# Convert fore names to simplified (one word) fore names

In [1]:
import collections
import string
import pandas

import pubmedpy.names
from pubmedpy.names import simplify_fore_name, simplify_last_name

In [2]:
name_df_paths = [
    'data/pubmed/authors.tsv.xz',
    'data/pmc/authors.tsv.xz',
    'data/iscb/keynotes.tsv',
]
path_to_df = {}
for path in name_df_paths:
    name_df = pandas.read_csv(path, keep_default_na=False, na_values=[''], sep='\t')
    path_to_df[path] = name_df

## full name table

create a table of individuals with full names for prediction methods that require full names.

In [3]:
full_name_df = pandas.concat(
    [df[["fore_name", "last_name"]] for df in path_to_df.values()]
).drop_duplicates()
full_name_df.head(2)

Unnamed: 0,fore_name,last_name
0,B A,Eckman
1,J S,Aaronson


In [4]:
def clean_full_name(name: str) -> str:
    """
    Lightly clean full names by replacing periods with spaces
    and standardizing whitespace.
    """
    name = name.replace(".", " ")
    name = " ".join(name.split())
    return name

In [5]:
full_name_df['fore_name_simple'] = full_name_df.fore_name.map(
    lambda x: simplify_fore_name(x, lower=True))
full_name_df['last_name_simple'] = full_name_df.last_name.map(
    lambda x: simplify_last_name(x, lower=True))
full_name_df = full_name_df.dropna(subset=['fore_name_simple', "last_name_simple"])
full_name_df["full_name"] = (
    full_name_df.fore_name.str.strip() + " " +
    full_name_df.last_name.str.strip()).map(clean_full_name)
full_name_df.sample(n=10, random_state=0)

Unnamed: 0,fore_name,last_name,fore_name_simple,last_name_simple,full_name
81757,Liuchao,Sun,liuchao,sun,Liuchao Sun
54669,Annette F,Jones,annette,jones,Annette F Jones
23047,John E,Major,john,major,John E Major
21663,Danielle S.,Bassett,danielle,bassett,Danielle S Bassett
87188,Matthew G,Bakker,matthew,bakker,Matthew G Bakker
122973,Robin T,Varghese,robin,varghese,Robin T Varghese
60107,Laura C,Lazzeroni,laura,lazzeroni,Laura C Lazzeroni
81000,Daniel F A R,Dourado,daniel,dourado,Daniel F A R Dourado
23944,Duncan P,Brown,duncan,brown,Duncan P Brown
29898,Guillaume,Drin,guillaume,drin,Guillaume Drin


In [6]:
full_name_df.to_csv('data/names/full-names.tsv.xz', sep='\t', index=False)

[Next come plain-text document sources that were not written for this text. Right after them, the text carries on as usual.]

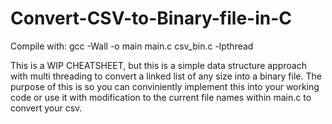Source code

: # Convert-CSV-to-Binary-file-in-C
Compile with: gcc -Wall -o main main.c csv_bin.c -lpthread

This is a WIP CHEATSHEET, but this is a simple data structure approach with multi threading to convert a linked list of any size into a binary file.
The purpose of this is so you can conviniently implement this into your working code or use it with modification to the current file names within main.c to convert your csv.
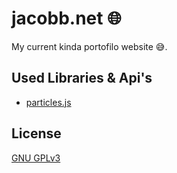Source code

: # jacobb.net 🌐
My current kinda portofilo website 😅.

## Used Libraries & Api's

- [particles.js](https://github.com/VincentGarreau/particles.js/)

## License
[GNU GPLv3](https://choosealicense.com/licenses/gpl-3.0/)
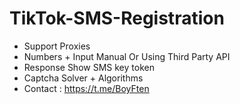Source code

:  # TikTok-SMS-Registration
- Support Proxies
- Numbers + Input Manual Or Using Third Party API 
- Response Show SMS key token  
- Captcha Solver + Algorithms
- Contact : https://t.me/BoyFten

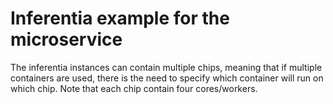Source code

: # Inferentia example for the microservice

The inferentia instances can contain multiple chips, meaning that if multiple containers are used, there is the need to specify which container will run on which chip.
Note that each chip contain four cores/workers.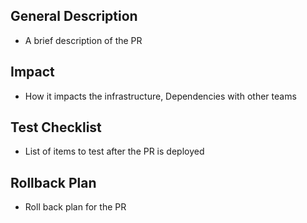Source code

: ## General Description
- A brief description of the PR

## Impact
- How it impacts the infrastructure, Dependencies with other teams

## Test Checklist
- List of items to test after the PR is deployed

## Rollback Plan
- Roll back plan for the PR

## fore and last name tables

In [7]:
def simplify_names(dfs, name_column):
    names = pandas.concat(df[name_column] for df in dfs)
    simple_name_df = names.value_counts(dropna=True).reset_index()
    simple_name_df.columns = [name_column, 'n_authors']
    assert simple_name_df[name_column].isna().sum() == 0
    simplifier = getattr(pubmedpy.names, f'simplify_{name_column}')
    simple_name_df[f'{name_column}_simple'] = simple_name_df[name_column].map(lambda x: simplifier(x, lower=True))
    simple_name_df = simple_name_df.sort_values(name_column)
    return simple_name_df

In [8]:
simple_fore_name_df = simplify_names(path_to_df.values(), 'fore_name')
simple_fore_name_df

Unnamed: 0,fore_name,n_authors,fore_name_simple
29979,(Max) Zong-Ming,1,max
37693,", Yuxin",1,yuxin
24,A,373,
2258,A A,17,
15871,A Aldo,2,aldo
...,...,...,...
21124,Špela,2,špela
15292,Žiga,2,žiga
34469,Živa,1,živa
24172,Živadin,2,živadin


In [None]:
simple_last_name_df = simplify_names(path_to_df.values(), 'last_name')
simple_last_name_df

Unnamed: 0,last_name,n_authors,last_name_simple
33296,'t Hart,1,t hart
2494,'t Hoen,14,t hoen
36570,(Holly) Yang,1,holly) yang
35699,A,1,a
34999,A Araújo,1,a araújo
...,...,...,...
28461,Žárský,2,žárský
36181,železný,1,železný
39488,žurauskienė,1,žurauskienė
24386,‘t Hoen,2,‘t hoen


In [None]:
simple_fore_name_df.sample(n=20, random_state=0).sort_values('n_authors', ascending=False)

In [None]:
simple_last_name_df.sample(n=20, random_state=0).sort_values('n_authors', ascending=False)

In [None]:
# Most common last names
(
    simple_last_name_df
    .groupby('last_name_simple')
    .n_authors.sum()
    .sort_values(ascending=False)
    .reset_index()
    .head(3)
)

In [None]:
simple_fore_name_df.to_csv('data/names/fore-names.tsv.xz', sep='\t', index=False)
simple_last_name_df.to_csv('data/names/last-names.tsv.xz', sep='\t', index=False)